On paper, the proposed changes sound like a big step forward:
Under the rules laid out by the agency, lenders would be barred from starting the foreclosure process until borrowers have missed at least four months of payments, a move designed to give borrowers time to submit applications for help. This requirement would end so-called dual-tracking—starting foreclosure if a borrower has applied for help.
They are required to send a written notice to borrowers within 15 days of a second missed payment that includes examples of alternatives to foreclosure and information about housing counseling. Servicers are barred from completing a foreclosure if a borrower submits an application for aid more than 37 days before the home is scheduled to be repossessed.
The consumer regulator will have the power to police whether loan services are following these mandates.
The article noted that both consumer groups and investors wanted even stronger requirements for servicers to offer modifications in particular circumstances.
I’m highly skeptical that these new measures will make much of a difference unless the CFPB has aggressive monitoring and tough penalties, and those details have yet to be released. The sorry history of the servicing industry is, again and again, various servicing standards have been promulgated and are routinely violated, even with consent orders in place. Look at the state/federal mortgage settlement put in place early last year, which also put in place supposedly improved servicing standards, including an end to dual tracking.
Yet dual tracking still lives. As the Huffington Post reported last October:
The five big banks that agreed in a $25 billion mortgage settlement to reform foreclosure practices have continued to “dual-track” homeowners, an abusive technique that pushes families out of homes they thought their bank was trying to help them save, according to a new report by a monitor overseeing the settlement in California.
And if you think that was because banks were having trouble implementing new procedures, think again. Look at this pathetic bleat from the national settlement monitor, Joseph Smith, on January 4 (hat tip Lisa Epstein):
Translation: the banks are still fucking over borrowers, not sure what we’ll do, but we gotta look like we are doing something, so stay tuned!

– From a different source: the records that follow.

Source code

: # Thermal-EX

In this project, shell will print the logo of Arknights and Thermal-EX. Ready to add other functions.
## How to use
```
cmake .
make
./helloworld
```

Why aren’t these bad practices being stopped? As we discussed at depressing length last year (aided by Abigail Field’s close reading of the often mind-numbing exhibits on metrics), the state/federal settlement was a joke, in that its metrics allowed for remarkably high error rates, including an astonishing 1% wrongful foreclosures. Field estimated that had the rules been in place as of 2008, over 33,000 illegal foreclosures would have been deemed tolerable by regulators. Of course, we had more than that, but with even higher error rates allowed in other categories, it’s not hard to imagine that in the rare event a servicer was subjected to close scrutiny, he’d be able to get away with even more wrongful foreclosures by virtue of artful classification of the abuses (ie, if a foreclosure resulted from forced place insurance, the servicer no doubt would argue that the foreclosure would belong in a category relating to excessive fees rather than “wrongful foreclosure”).

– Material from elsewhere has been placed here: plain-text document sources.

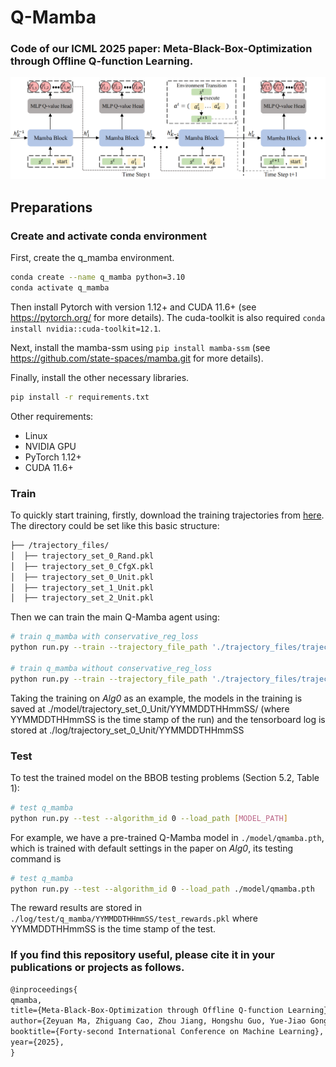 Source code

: # Q-Mamba

### Code of our ICML 2025 paper: Meta-Black-Box-Optimization through Offline Q-function Learning.


![Mamba-DAC Architecture](./src/qmamba.png)

## Preparations

### Create and activate conda environment
First, create the q_mamba environment.
```bash
conda create --name q_mamba python=3.10
conda activate q_mamba
```
Then install Pytorch with version 1.12+ and CUDA 11.6+ (see https://pytorch.org/ for more details). The cuda-toolkit is also required ``conda install nvidia::cuda-toolkit=12.1``.

Next, install the mamba-ssm using ``pip install mamba-ssm`` (see https://github.com/state-spaces/mamba.git for more details).

Finally, install the other necessary libraries.
```bash
pip install -r requirements.txt
```

Other requirements:
- Linux
- NVIDIA GPU
- PyTorch 1.12+
- CUDA 11.6+


### Train
To quickly start training, 
firstly, download the training trajectories from [here](https://github.com/GMC-DRL/Q-Mamba/tree/main). The directory could be set like this basic structure:
```bash
├── /trajectory_files/
│  ├── trajectory_set_0_Rand.pkl
│  ├── trajectory_set_0_CfgX.pkl  
│  ├── trajectory_set_0_Unit.pkl   
│  ├── trajectory_set_1_Unit.pkl   
│  ├── trajectory_set_2_Unit.pkl                     
```
Then we can train the main Q-Mamba agent using:

```bash
# train q_mamba with conservative_reg_loss 
python run.py --train --trajectory_file_path './trajectory_files/trajectory_set_0_Unit.pkl' --has_conservative_reg_loss 

# train q_mamba without conservative_reg_loss
python run.py --train --trajectory_file_path './trajectory_files/trajectory_set_0_Unit.pkl' 

```

Taking the training on _Alg0_ as an example, the models in the training is saved at ./model/trajectory_set_0_Unit/YYMMDDTHHmmSS/ (where YYMMDDTHHmmSS is the time stamp of the run) and the tensorboard log is stored at ./log/trajectory_set_0_Unit/YYMMDDTHHmmSS 

### Test
To test the trained model on the BBOB testing problems (Section 5.2, Table 1):
```bash
# test q_mamba 
python run.py --test --algorithm_id 0 --load_path [MODEL_PATH] 

```

For example, we have a pre-trained Q-Mamba model in ``./model/qmamba.pth``, which is trained with default settings in the paper on _Alg0_, its testing command is  
```bash
# test q_mamba 
python run.py --test --algorithm_id 0 --load_path ./model/qmamba.pth

```
The reward results are stored in ``./log/test/q_mamba/YYMMDDTHHmmSS/test_rewards.pkl`` where YYMMDDTHHmmSS is the time stamp of the test. 

### If you find this repository useful, please cite it in your publications or projects as follows.

```latex
@inproceedings{
qmamba,
title={Meta-Black-Box-Optimization through Offline Q-function Learning},
author={Zeyuan Ma, Zhiguang Cao, Zhou Jiang, Hongshu Guo, Yue-Jiao Gong},
booktitle={Forty-second International Conference on Machine Learning},
year={2025},
}
```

And the bigger reason that regulators for now a full decade have had no success in cleaning up the servicing morass is that servicers aren’t paid enough to service delinquent loans well, let alone do loan mods, which requires even more effort and highly skilled staff. The only way for them to earn decent incomes on delinquent borrowers is by collecting more fees on them when they go into the foreclosure process and otherwise ignoring them. On top of that, servicers have terrible software both as a result of antiquated but widely used platforms like LPS’ Desktop Manager, notes passing through multiple servicers as a result of mergers and bankruptcies, and lousy database management and integration. I’ve asked repeatedly why borrower data can’t be ported into new systems, and I’m told by servicing industry insiders is not just a matter difficulties in resolving data field parameters, but that in the older systems, a lot of data is just not there.

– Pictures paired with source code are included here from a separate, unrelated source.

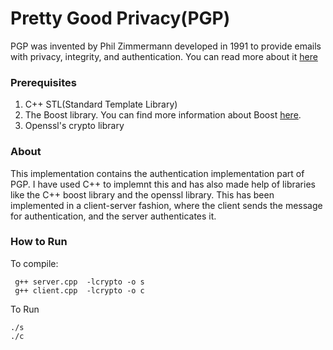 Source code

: # Pretty Good Privacy(PGP)
PGP was invented by Phil Zimmermann developed in 1991 to provide emails with privacy, integrity, and authentication.  You can read more about it [here](https://en.wikipedia.org/wiki/Pretty_Good_Privacy)

### Prerequisites
1. C++ STL(Standard Template Library)
2. The Boost library. You can find more information about Boost [here](https://www.boost.org/). 
3. Openssl's crypto library

### About
This implementation contains the authentication implementation part of PGP. I have used C++ to implemnt this and has also made help of libraries like the C++ boost library and the openssl library. This has been implemented in a client-server fashion, where the client sends the message for authentication, and the server authenticates it.

### How to Run
To compile:
```
 g++ server.cpp  -lcrypto -o s
 g++ client.cpp  -lcrypto -o c
```
To Run
```
./s
./c
```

So until the industry gets together (and this means, at a minimum, the “sell side” as in the originators, the servicers and investors) and comes up with a new fee structure for servicing, I don’t see how anything changes (I won’t elaborate here, but that would be a massive undertaking, and I’ve not seen this idea floated even as a wild-eyed aspiration). Servicers will abuse customers and argue to regulators that they can’t do better because doing better would lose them boatloads of money, so regulators will continue to enforce only weakly (the threat is they’d abandon the business, although I’m told a servicer can’t abandon its servicing obligation, but I would not underestimate banks trying to argue that parent organizations aren’t liable for the problems in servicing subsidiaries, and if the servicing sub goes broke, no one will take up the servicing rights if all it is is a license to lose money. I’m not sure they will have managed the corporate entities on enough of an arm’s length basis for that legal dog to hunt, but a regulator might also be loath to get into a pigfight that it might lose).
So the test of the effectiveness of these new rules will be whether, when they details are published, they elicit howls of pain from the banking industry, since proper servicing of loans gone bad loses money. If not, rest assured that the most long-suffering borrowers will see is marginal improvement, not badly needed large-scale reforms.